Sunday 16 November, 2008

Hind in Sight

cute bottom is looking at me from the corner of his eye. he is gifted with the most extraordinarily powerful peripheral vision. that and the most extraordinarily attractive butt. about his other endowments, i dare not venture any descriptions, seeing as all i can see is his back side. which is not a total loss.. his bum is yum.. so i'll just give the rest of him the benefit of the doubt and continue to steadily fall for him. or just his posterior.. same difference.

so i strain against every compulsively shy muscle of my body to make my presence felt. a way must be found to make this man fall hopelessly in love with me.. or at least be mildly interested in the tiny little sliver of me visible from that inconvenient angle.

increase the volume of conversation.. but only if you have something beautiful and insightful to say. i prattle away nonetheless, simultaneously scanning my brain for something even remotely interesting. politics? haven't so much as looked at the paper in ages.. entertainment? no, watching repetitive reports of Chandrayaan in orbit do not count.. religion?
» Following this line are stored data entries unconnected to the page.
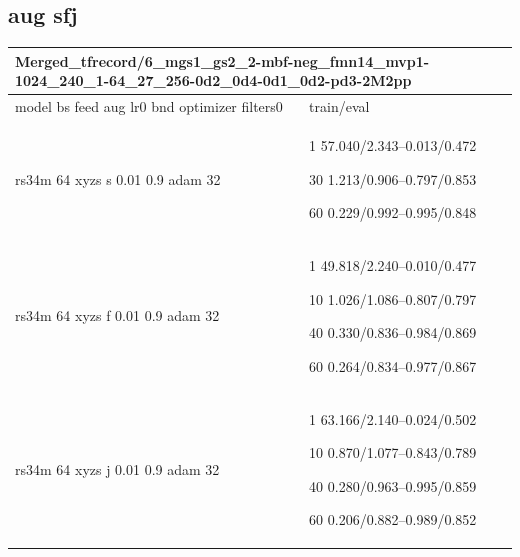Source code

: \documentclass[,table,dvipsnames]{article}
\begin{document}
\subsection{aug sfj}
\noindent\begin{tabular}{|p{9cm}|p{6cm}| }	
	\hline
	\multicolumn{2}{|p{15cm}|}{Merged\_tfrecord/6\_mgs1\_gs2\_2-mbf-neg\_fmn14\_mvp1-1024\_240\_1-64\_27\_256-0d2\_0d4-0d1\_0d2-pd3-2M2pp}\\
	\hline
	model bs feed aug lr0 bnd optimizer filters0 & train/eval \\
	
	\rowcolor{yellow!20}
	rs34m 64 xyzs s 0.01 0.9 adam 32&1 57.040/2.343--0.013/0.472\par 30 1.213/0.906--0.797/0.853\par 60 0.229/0.992--0.995/0.848\\
	
	\rowcolor{red!20}
	rs34m 64 xyzs f 0.01 0.9 adam 32& 1 49.818/2.240--0.010/0.477\par 10 1.026/1.086--0.807/0.797\par 40 0.330/0.836--0.984/0.869\par 60 0.264/0.834--0.977/0.867\\
	
	\rowcolor{blue!20}
	rs34m 64 xyzs j 0.01 0.9 adam 32& 1 63.166/2.140--0.024/0.502\par 10 0.870/1.077--0.843/0.789\par 40 0.280/0.963--0.995/0.859\par 60 0.206/0.882--0.989/0.852\\
	\hline

\end{tabular}
\end{document}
God no..

evil doubts creep in.. i am hopelessly boring.. beyond any hope of remedy. and he sees through my flimsy disguise. that is if he's looking at all? something deep inside softly says- boo hoo..

no no no fool.. you must focus. carpe diem.. i mean just look at your audience. they seem mildly interested don't they now. must be all the books you aren't reading, all the movies and plays you aren't watching, all that brilliant music you aren't listening to, all the exercise you aren't getting..

sheesh.. big help you are! i see i'm going to have to go this alone.

and i manage somehow, elicit a round of giggles with some inane joke or the other.. manage to make some heads nod in agreement at exceedingly astute observation.. to shoot down an argument with a flamboyantly worded counter. and suddenly i am an intriguing person. lovely in every respect. the careful gaze of CB's bum have transformed me.

oh CB.. ever since you came into my life (3 minutes and counting) and looked at me in that special way (?) i am a changed woman.. altered irrevocably, improved immeasurably.. don't ever leave me and go.. first i'll have to recover from your loss.. and then i'll have to tolerate my own company. not the Me that you make me.. the you-less Me.. sob..

cute bottom proceeds forward.. i follow..

no i am not stalking him, we are both in line for the same thing. i only fantasize endlessly about men with whom i am mildly acquainted. but follow them around? na.. that's what the real nutcases do.. just to reassure myself of my sanity i casually shift my tractor beam like focus to other more commonplace things.. the walls, my hands, other butts (a regrettable accident), the floor, my arms.. moving briskly back to the hind in question..

alas, the bum and its owner have disappeared. fool! you should have never looked away.. so you're a loony.. swallow your pride and accept it. this tragedy would never have occurred unless common sense intervened. the same thing inside once again reiterates its stand.. boo-hoo..

*
post-script: CB left, only to stage a comeback, this time with his face in full view.. which much to my ill-conceived joy was not half bad either. i considered smiling to myself.. i ended up smiling to the whole world instead..

*
post-post-script: common sense staged quite the dramatic comeback too. which is funny because it hadn't really gone anywhere.. fortunately he was joined by a great deal of dreamy eyed optimism..

2 comments:

Anonymous said...

lazy bum.. write another post.. SOON!!

blimblop said...

i want to i really do.. in fact i've written one. but the internet at home has been a shade uncooperative of late.. have to figure out how to post.. how to get the post off my decrepit old comp and onto cyber space..

note: it has no usb port. and i'm too lazy to type the whole thing out again. ideas?